In 1989, IBM publicly demonstrated to the world that they had such fine control of an atom they were capable of locking it in place and taking a picture of it leveraging a Scanning Tunneling Microscope.
The first publicly released image produced by IBM had their logo:
The logo’s size is 50 atoms in width.
So you have some idea of this truly minute scale, a human hair is about 1,000,000 atoms wide.
Not long after, they created a film featuring 242 frames in ‘stop motion’, the smallest film ever produced according to the Guinness Book of World Records. The film and article can be found here (http://www.extremetech.com/extreme/154664-ibm-creates-worlds-smallest-movie-with-a-handful-of-precisely-placed-atoms)
The placement of the atom is done through Quantum Tunneling.

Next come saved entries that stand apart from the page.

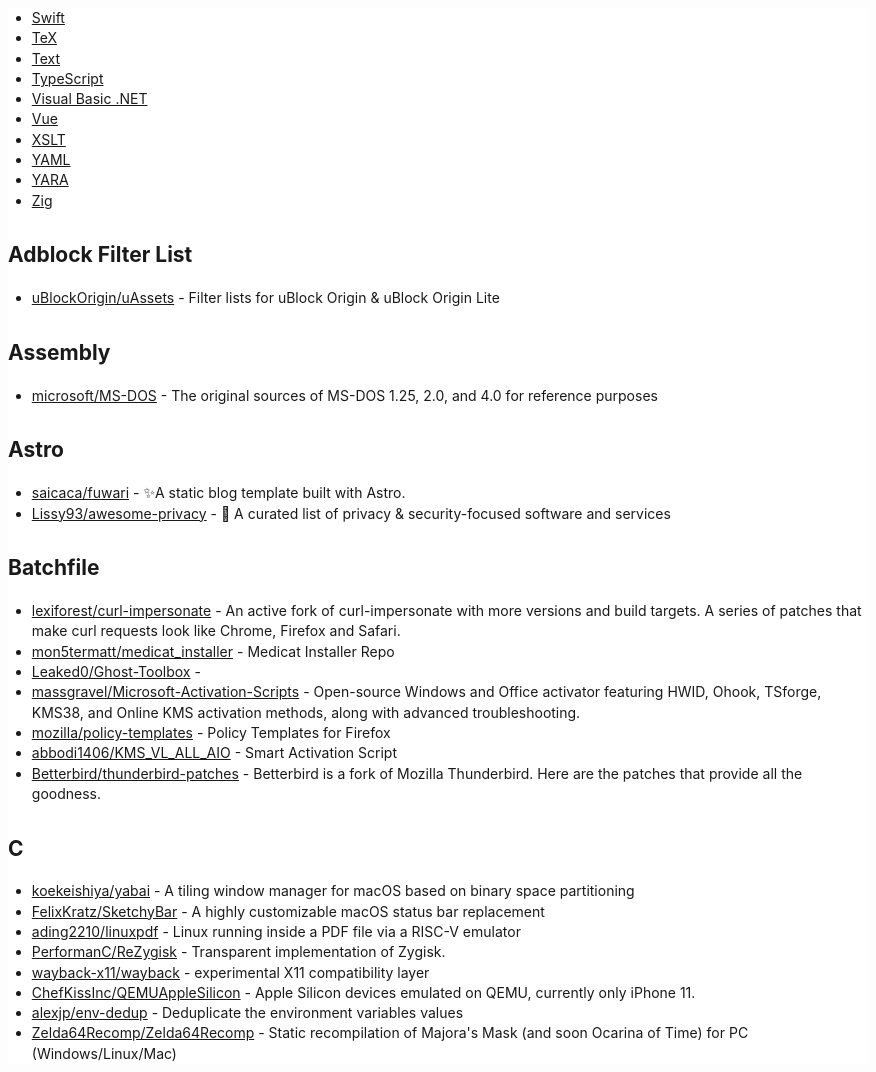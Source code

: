 - [Swift](#swift)
- [TeX](#tex)
- [Text](#text)
- [TypeScript](#typescript)
- [Visual Basic .NET](#visual-basic-.net)
- [Vue](#vue)
- [XSLT](#xslt)
- [YAML](#yaml)
- [YARA](#yara)
- [Zig](#zig)

## Adblock Filter List 

- [uBlockOrigin/uAssets](https://github.com/uBlockOrigin/uAssets) - Filter lists for uBlock Origin & uBlock Origin Lite

## Assembly 

- [microsoft/MS-DOS](https://github.com/microsoft/MS-DOS) - The original sources of MS-DOS 1.25, 2.0, and 4.0 for reference purposes

## Astro 

- [saicaca/fuwari](https://github.com/saicaca/fuwari) - ✨A static blog template built with Astro.
- [Lissy93/awesome-privacy](https://github.com/Lissy93/awesome-privacy) - 🦄  A curated list of privacy & security-focused software and services

## Batchfile 

- [lexiforest/curl-impersonate](https://github.com/lexiforest/curl-impersonate) - An active fork of curl-impersonate with more versions and build targets. A series of patches that make curl requests look like Chrome, Firefox and Safari.
- [mon5termatt/medicat_installer](https://github.com/mon5termatt/medicat_installer) - Medicat Installer Repo
- [Leaked0/Ghost-Toolbox](https://github.com/Leaked0/Ghost-Toolbox) - 
- [massgravel/Microsoft-Activation-Scripts](https://github.com/massgravel/Microsoft-Activation-Scripts) - Open-source Windows and Office activator featuring HWID, Ohook, TSforge, KMS38, and Online KMS activation methods, along with advanced troubleshooting.
- [mozilla/policy-templates](https://github.com/mozilla/policy-templates) - Policy Templates for Firefox
- [abbodi1406/KMS_VL_ALL_AIO](https://github.com/abbodi1406/KMS_VL_ALL_AIO) - Smart Activation Script
- [Betterbird/thunderbird-patches](https://github.com/Betterbird/thunderbird-patches) - Betterbird is a fork of Mozilla Thunderbird. Here are the patches that provide all the goodness.

## C 

- [koekeishiya/yabai](https://github.com/koekeishiya/yabai) - A tiling window manager for macOS based on binary space partitioning
- [FelixKratz/SketchyBar](https://github.com/FelixKratz/SketchyBar) - A highly customizable macOS status bar replacement
- [ading2210/linuxpdf](https://github.com/ading2210/linuxpdf) - Linux running inside a PDF file via a RISC-V emulator
- [PerformanC/ReZygisk](https://github.com/PerformanC/ReZygisk) - Transparent implementation of Zygisk.
- [wayback-x11/wayback](https://github.com/wayback-x11/wayback) - experimental X11 compatibility layer
- [ChefKissInc/QEMUAppleSilicon](https://github.com/ChefKissInc/QEMUAppleSilicon) - Apple Silicon devices emulated on QEMU, currently only iPhone 11.
- [alexjp/env-dedup](https://github.com/alexjp/env-dedup) - Deduplicate the environment variables values
- [Zelda64Recomp/Zelda64Recomp](https://github.com/Zelda64Recomp/Zelda64Recomp) - Static recompilation of Majora's Mask (and soon Ocarina of Time) for PC (Windows/Linux/Mac)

The same technique was used to give homage to Star Trek fans who server in part to inspire IBM’s work.
There’s two primary reasons for the research, according to IBM:
- Miniaturization of data storage devices.
This makes for smaller hard drives, higher capacity memory cards, etc.
- Increase performance on computer processors by miniaturizing the electron pathways.
Moore’s law notwithstanding, IBM contributes to other companies such as Intel by figuring out physical limitations and how to mitigate physical problems through research and testing prior to production.